Well, to hell with that.

Travel has propelled me my entire life, fueled by a mother who spent her first 30 years locked up in the Soviet Union with a thirst to see the world. The only place to which she didn’t take me with her was Japan, because 5th grade is more important, I guess. But at three, I took my first international trip – to Garmisch, outside of Munich in southeast Germany. From then on, as an only child of a single mother, most school breaks were spent galavanting across Europe. Paris, Amsterdam, Rome, Barcelona – I’d seen them all before entering middle school. Several spring breaks were spent in Italy, driving across the country in rented cars, my mother navigating the ancient cities’ streets and rolling hills of Tuscany.

    We drove around America, too, which no doubt inspired the last four years of J and I zigzagging around the US and some of Canada.

    My mom drove us through 30 states in 33 days in the summer of ’95

    packed in a red leased Jeep Cherokee with my mother’s best friend and her daughter, five years my senior. It was a taste of the great wide open big sky country that created a lifelong longing in me for the American West, along with a deep fascination with the Deep South as well.

    There were also many trips to Russia, as it railed from the fall of its social structure and slowly scrambled to rebuild. My first memory – getting pulled over on the way from the airport the first time I arrived, alone at seven years old, my mother having dropped me off at the gate, and my grandmother greeting me in Moscow, for a document check. “I’m innocent,” I said, and put my hands up as the grown-ups chuckled. Next, a desolate grocery store with a few wilting heads of lettuce and bruised tomatoes. An empty shop, and getting baptized in a church with colorful onion domes by a handsome fellow who I thought resembled one of the three musketeers.

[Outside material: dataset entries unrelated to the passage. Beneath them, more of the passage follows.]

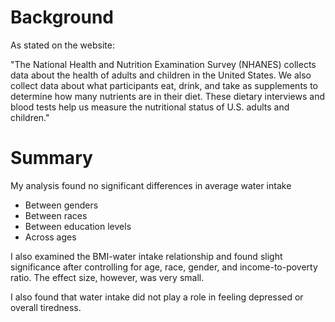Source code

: # Background

As stated on the website:

"The National Health and Nutrition Examination Survey (NHANES) collects data about the health of adults and children in the United States. We also collect data about what participants eat, drink, and take as supplements to determine how many nutrients are in their diet. These dietary interviews and blood tests help us measure the nutritional status of U.S. adults and children."

# Summary

My analysis found no significant differences in average water intake
  * Between genders
  * Between races
  * Between education levels
  * Across ages
  
I also examined the BMI-water intake relationship and found slight significance after controlling for age, race, gender, and income-to-poverty ratio. The effect size, however, was very small.

I also found that water intake did not play a role in feeling depressed or overall tiredness.



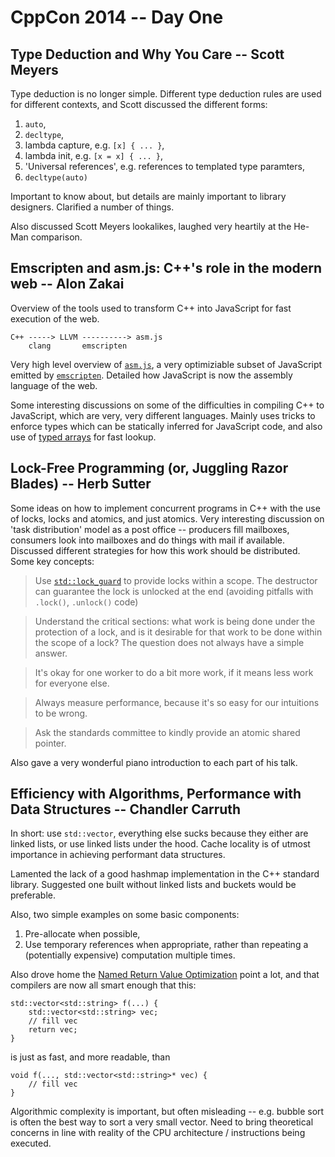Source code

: CppCon 2014 -- Day One
======================

Type Deduction and Why You Care -- Scott Meyers
-----------------------------------------------

Type deduction is no longer simple. Different type deduction rules are used for
different contexts, and Scott discussed the different forms:

1. `auto`,
2. `decltype`,
3. lambda capture, e.g. `[x] { ... }`,
4. lambda init, e.g. `[x = x] { ... }`,
5. 'Universal references', e.g. references to templated type paramters,
6. `decltype(auto)`

Important to know about, but details are mainly important to library designers.
Clarified a number of things.

Also discussed Scott Meyers lookalikes, laughed very heartily at the He-Man
comparison.

Emscripten and asm.js: C++'s role in the modern web -- Alon Zakai
-----------------------------------------------------------------

Overview of the tools used to transform C++ into JavaScript for fast execution
of the web.

    C++ -----> LLVM ----------> asm.js
        clang       emscripten

Very high level overview of [`asm.js`](http://asmjs.org/), a very optimiziable
subset of JavaScript emitted by
[`emscripten`](https://developer.mozilla.org/en-US/docs/Mozilla/Projects/Emscripten).
Detailed how JavaScript is now the assembly language of the web.

Some interesting discussions on some of the difficulties in compiling  C++ to
JavaScript, which are very, very different languages. Mainly uses tricks to
enforce types which can be statically inferred for JavaScript code, and also
use of [typed
arrays](https://developer.mozilla.org/en-US/docs/Web/JavaScript/Typed_arrays)
for fast lookup.

Lock-Free Programming (or, Juggling Razor Blades) -- Herb Sutter
----------------------------------------------------------------

Some ideas on how to implement concurrent programs in C++ with the use of
locks, locks and atomics, and just atomics. Very interesting discussion on
'task distribution' model as a post office -- producers fill mailboxes,
consumers look into mailboxes and do things with mail if available. Discussed
different strategies for how this work should be distributed. Some key concepts:

> Use [`std::lock_guard`](http://en.cppreference.com/w/cpp/thread/lock_guard)
> to provide locks within a scope. The destructor can guarantee the lock is
> unlocked at the end (avoiding pitfalls with `.lock()`, `.unlock()` code)

> Understand the critical sections: what work is being done under the protection
> of a lock, and is it desirable for that work to be done within the scope of a
> lock? The question does not always have a simple answer.

> It's okay for one worker to do a bit more work, if it means less work for
> everyone else.

> Always measure performance, because it's so easy for our intuitions to be
> wrong.

> Ask the standards committee to kindly provide an atomic shared pointer.

Also gave a very wonderful piano introduction to each part of his talk.

Efficiency with Algorithms, Performance with Data Structures -- Chandler Carruth
--------------------------------------------------------------------------------

In short: use `std::vector`, everything else sucks because they either are
linked lists, or use linked lists under the hood. Cache locality is of utmost
importance in achieving performant data structures.

Lamented the lack of a good hashmap implementation in the C++ standard library.
Suggested one built without linked lists and buckets would be preferable.

Also, two simple examples on some basic components:

1. Pre-allocate when possible,
2. Use temporary references when appropriate, rather than repeating a
   (potentially expensive) computation multiple times.

Also drove home the [Named Return Value
Optimization](http://en.wikipedia.org/wiki/Return_value_optimization) point a
lot, and that compilers are now all smart enough that this:

    std::vector<std::string> f(...) {
        std::vector<std::string> vec;
        // fill vec
        return vec;
    }

is just as fast, and more readable, than

    void f(..., std::vector<std::string>* vec) {
        // fill vec
    }

Algorithmic complexity is important, but often misleading -- e.g. bubble sort
is often the best way to sort a very small vector. Need to bring theoretical
concerns in line with reality of the CPU architecture / instructions being
executed.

And a summer in the countryside, in a rickety two-roomed house with attached kitchen and no running water, purchased to escape potential war as well as summers in the city.

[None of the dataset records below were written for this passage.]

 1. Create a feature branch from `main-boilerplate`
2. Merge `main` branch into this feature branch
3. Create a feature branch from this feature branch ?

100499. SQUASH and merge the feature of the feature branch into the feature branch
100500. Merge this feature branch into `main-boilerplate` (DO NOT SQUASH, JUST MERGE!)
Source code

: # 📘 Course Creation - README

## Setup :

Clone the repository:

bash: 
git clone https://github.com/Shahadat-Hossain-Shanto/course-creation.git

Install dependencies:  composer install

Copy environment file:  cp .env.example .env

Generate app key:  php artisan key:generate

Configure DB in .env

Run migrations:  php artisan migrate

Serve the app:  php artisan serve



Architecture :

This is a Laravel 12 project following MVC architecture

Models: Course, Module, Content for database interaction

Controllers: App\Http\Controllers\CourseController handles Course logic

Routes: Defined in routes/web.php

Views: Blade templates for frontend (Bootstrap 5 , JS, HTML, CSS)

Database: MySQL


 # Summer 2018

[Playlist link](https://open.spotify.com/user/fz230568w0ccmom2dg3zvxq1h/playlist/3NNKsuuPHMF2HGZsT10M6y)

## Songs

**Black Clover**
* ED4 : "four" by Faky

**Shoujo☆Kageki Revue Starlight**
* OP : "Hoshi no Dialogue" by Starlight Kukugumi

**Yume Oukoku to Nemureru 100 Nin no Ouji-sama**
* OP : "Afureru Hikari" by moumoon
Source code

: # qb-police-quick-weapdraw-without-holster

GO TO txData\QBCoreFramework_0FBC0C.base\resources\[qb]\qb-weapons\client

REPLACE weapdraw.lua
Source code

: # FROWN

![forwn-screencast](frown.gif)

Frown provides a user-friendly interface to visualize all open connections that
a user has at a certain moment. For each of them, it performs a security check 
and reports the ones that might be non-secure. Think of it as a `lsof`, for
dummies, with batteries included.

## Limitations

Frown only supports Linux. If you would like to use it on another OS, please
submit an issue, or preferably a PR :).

    Most of all, I remember the ornate wooden window frames and wildflowers in open fields, and blueberries smashed with sugar into porcelain cups.

    My mother left me there for a month with my extended family, but mostly, I traveled with her. One summer, she sent me to The American School in Switzerland, a small camp in Lugano, right on the border with Italy, full of wealthy European children, some spoiled Russians, and a few American kids. I was at my most awkward, with a bowling ball for a face and a much too sturdy stature for a 12-year-old girl. Also, blonde highlights. I didn’t make any lasting friendships, but a sweet Venezuelan girl did try to keep me from falling asleep when we saw Aida at the open-air arena in Verona. While there, I happened to bump into a man I knew at the hotel we were staying at. He was a friend of my mother’s, and I’d seen him around New York. It was the first of many of such random encounters I’d have in various cities for the rest of my life.

    I live for those kinds of serendipitous moments.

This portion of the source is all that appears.